Company Policies. You acknowledge that during your employment with the Company you will be subject to Company policies including, without limitation, the Code of Business Conduct and any insider trading policy, as well as the company clawback policy.
As a Cambium employee, you will be expected to maintain the confidentiality of all proprietary and other confidential information of the Company and, as a condition of your employment, will be asked to enter into a Confidentiality, Invention Assignment, Non-Competition, and Non- Solicitation Agreement. Among other things, it requires that you hold in confidence any proprietary information received as an employee of Cambium and to assign to us any inventions that you make while employed by the Company. For the avoidance of doubt, nothing contained in this Agreement or the Confidentiality, Invention Assignment, Non-Competition, and Non- Solicitation Agreement limits your ability to report possible violations of law or regulation to, or file a charge or complaint with any federal, state or local governmental agency or commission (“Government Agencies”). Further, nothing in this Agreement or the Confidentiality, Invention Assignment, Non-Competition, and Non-Solicitation Agreement shall limit your ability under applicable law to (i) disclose in confidence trade secrets to federal, state, and local government officials, or to an attorney, for the sole purpose of reporting or investigating a suspected violation of law, (ii) disclose trade secrets in a document filed in a lawsuit or other proceeding, but only if the filing is made under seal and protected from public disclosure or (iii) communicate with any Government Agencies or otherwise participate in any investigation or proceeding that may be conducted by any Government Agency, including providing documents or other information, without notice to the Company.
It is the Company’s policy not to infringe upon the proprietary information, trade secrets, or confidential information of third parties. In addition, it is the Company’s policy not to interfere with third parties’ contractual or business relations. Accordingly, by signing this Agreement you represent and warrant that you are not subject to any non-disclosure agreement (including any agreement concerning trade secrets or confidential information owned by any other party), non- compete agreement, non-solicitation agreement, and/or any other agreement that would prevent you from performing your duties for Parent or the Company and/or restrict your activities at Parent or the Company.
Page 4 of 5
Neither this Agreement nor the Confidentiality, Invention Assignment, Non-Competition, and Non-Solicitation Agreement constitute a contract of employment for any specific period of time, but instead will create an “employment at will” relationship, meaning that either you or the Company may terminate the employment relationship at any time, for any lawful reason. In addition, nothing in this Agreement prohibits the Company from terminating or modifying any of its compensation or benefits programs at any time. The offer of employment as described in this Agreement is contingent on satisfactory completion of a criminal background check, an education verification to be administered by the Human Resources department and your completion of other required and customary onboarding documentation.

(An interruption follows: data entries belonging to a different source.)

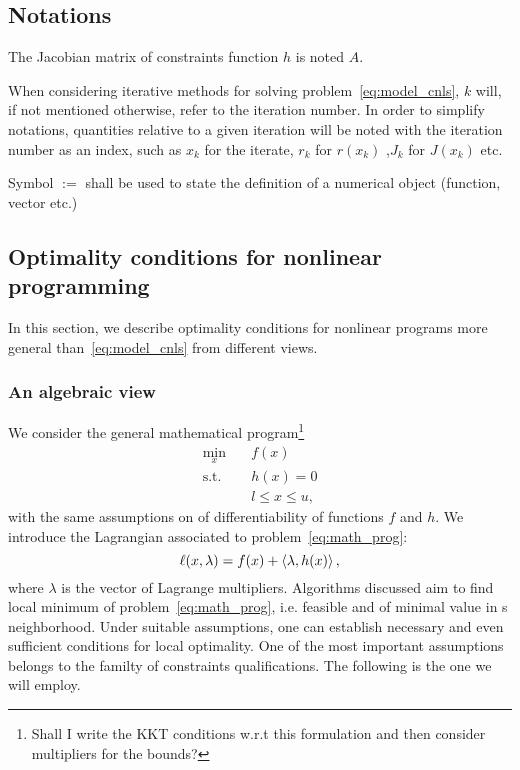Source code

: \documentclass[10pt]{article}
\numberwithin{equation}{section}
\begin{document}
	\subsection{Notations}
	 
	
	The Jacobian matrix of constraints function $h$ is noted $A$.
	
	When considering iterative methods for solving problem~\eqref{eq:model_cnls}, $k$ will, if not mentioned otherwise, refer to the iteration number. In order to simplify notations, quantities relative to a given iteration will be noted with the iteration number as an index, such as $x_k$ for the iterate, $r_k$ for $r(x_k)$ ,$J_k$ for $J(x_k)$ etc.
	
	Symbol $:=$ shall be used to state the definition of a numerical object (function, vector etc.)
	
	\subsection{Optimality conditions for nonlinear programming}
	
	In this section, we describe optimality conditions for nonlinear programs more general than~\eqref{eq:model_cnls} from different views.
	
	\subsubsection{An algebraic view}
	
	We consider the general mathematical program\footnote{Shall I write the KKT conditions w.r.t this formulation and then consider multipliers for the bounds?}
	\begin{equation}
		\label{eq:math_prog}
		\begin{aligned}
			\min_x \quad & f(x) \\
			\text{s.t.} \quad & h(x)=0 \\
			& l \le x \le u,
		\end{aligned}
	\end{equation}
	with the same assumptions on of differentiability of functions $f$ and \(h\). We introduce the Lagrangian associated to problem~\eqref{eq:math_prog}:
	\begin{equation}
		\label{eq:lagrangian}
		\ell(x,\lambda) = f(x) + \left\langle {\lambda} , {h(x)} \right\rangle,
	\end{equation}
	where $\lambda$ is the vector of Lagrange multipliers. Algorithms discussed aim to find local minimum of problem~\eqref{eq:math_prog}, i.e. feasible and of minimal value in s neighborhood. Under suitable assumptions, one can establish necessary and even sufficient conditions for local optimality. One of the most important assumptions belongs to the familty of constraints qualifications. The following is the one we will employ.
	
\end{document}
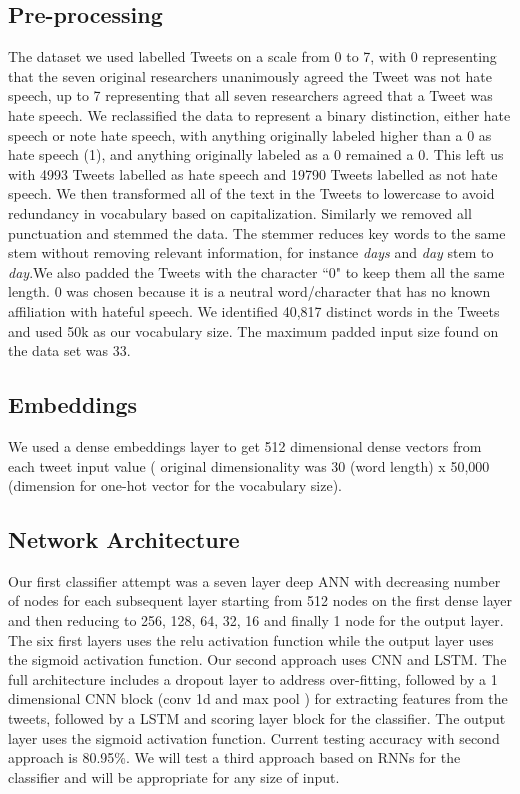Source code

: \documentclass[conference]{sig-alternate-05-2015}
\begin{document}
\subsection{Pre-processing}
The dataset we used labelled Tweets on a scale from 0 to 7, with 0 representing that the seven original researchers unanimously agreed the Tweet was not hate speech, up to 7 representing that all seven researchers agreed that a Tweet was hate speech. We reclassified the data to represent a binary distinction, either hate speech or note hate speech, with anything originally labeled higher than a 0 as hate speech (1), and anything originally labeled as a 0 remained a 0. This left us with 4993 Tweets labelled as hate speech and 19790 Tweets labelled as not hate speech. We then transformed all of the text in the Tweets to lowercase to avoid redundancy in vocabulary based on capitalization. Similarly we removed all punctuation and stemmed the data. The stemmer reduces key words to the same stem without removing relevant information, for instance \textit{days} and \textit{day} stem to \textit{day}.We also padded the Tweets with the character ``0" to keep them all the same length. 0 was chosen because it is a neutral word/character that has no known affiliation with hateful speech.
We identified 40,817 distinct words in the Tweets and used 50k as our vocabulary size. 
The maximum padded input size found on the data set was 33. 

\subsection{Embeddings}
We used a dense embeddings layer to get 512 dimensional dense vectors from each tweet input value ( original dimensionality was 30 (word length) x 50,000 (dimension for one-hot vector for the vocabulary size). 

\subsection{Network Architecture}
Our first classifier attempt was a seven layer deep ANN with decreasing number of nodes for each subsequent layer starting from 512 nodes on the first dense layer and then reducing to 256, 128, 64, 32, 16 and finally 1 node for the output layer. The six first layers uses the relu activation function while the output layer uses the sigmoid activation function. 
Our second approach uses CNN and LSTM. The full architecture includes a dropout layer to address over-fitting, followed by a 1 dimensional CNN block (conv 1d and max pool ) for extracting features from the tweets, followed by a LSTM and scoring layer block for the classifier. The output layer uses the sigmoid activation function. Current testing accuracy with second approach is 80.95\%. 
We will test a third approach based on RNNs for the classifier and will be appropriate for any size of input.
\end{document}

This Agreement is intended to comply with the requirements of Section 409A of the Internal Revenue Code of 1986, as amended (the “Code”), and shall be interpreted and construed consistently with such intent. The payments to you pursuant to this Agreement are also intended to be exempt from Section 409A of the Code to the maximum extent possible, under either the separation pay exemption pursuant to Treasury regulation §1.409A-1(b)(9)(iii) or as short-term deferrals pursuant to Treasury regulation §1.409A-1(b)(4), and for such purposes, each installment paid to you under this Agreement shall be considered a separate payment. In the event the terms of this Agreement would subject you to taxes or penalties under Section 409A of the Code (“409A Penalties”), the Company and you shall cooperate diligently to amend the terms of the Agreement to avoid such 409A Penalties, to the extent possible; provided that in no event shall the Company be responsible for any 409A Penalties that arise in connection with any amounts payable under this Agreement. To the extent any amounts under this Agreement are payable by reference to your “termination of employment” such term and similar terms shall be deemed to refer to your “separation from service,” within the meaning of Section 409A of the Code. Notwithstanding any other provision in this Agreement, if you are a “specified employee,” as defined in Section 409A of the Code, as of the date of your separation from service, then to the extent any amount payable under this Agreement (a) constitutes the payment of nonqualified deferred compensation, within the meaning of Section 409A of the Code, (b) is payable upon your separation from service and
(c) under the terms of this Agreement would be payable prior to the six-month anniversary of your separation from service, such payment shall be delayed until the earlier to occur of (i) the six- month anniversary of the separation from service or (ii) the date of your death. In addition, each payment of nonqualified deferred compensation, within the meaning of Section 409A of the Code, which is conditioned upon your execution of a release and which is to be paid during a designated period that begins in a first taxable year and ends in a second taxable year shall be paid in the second taxable year.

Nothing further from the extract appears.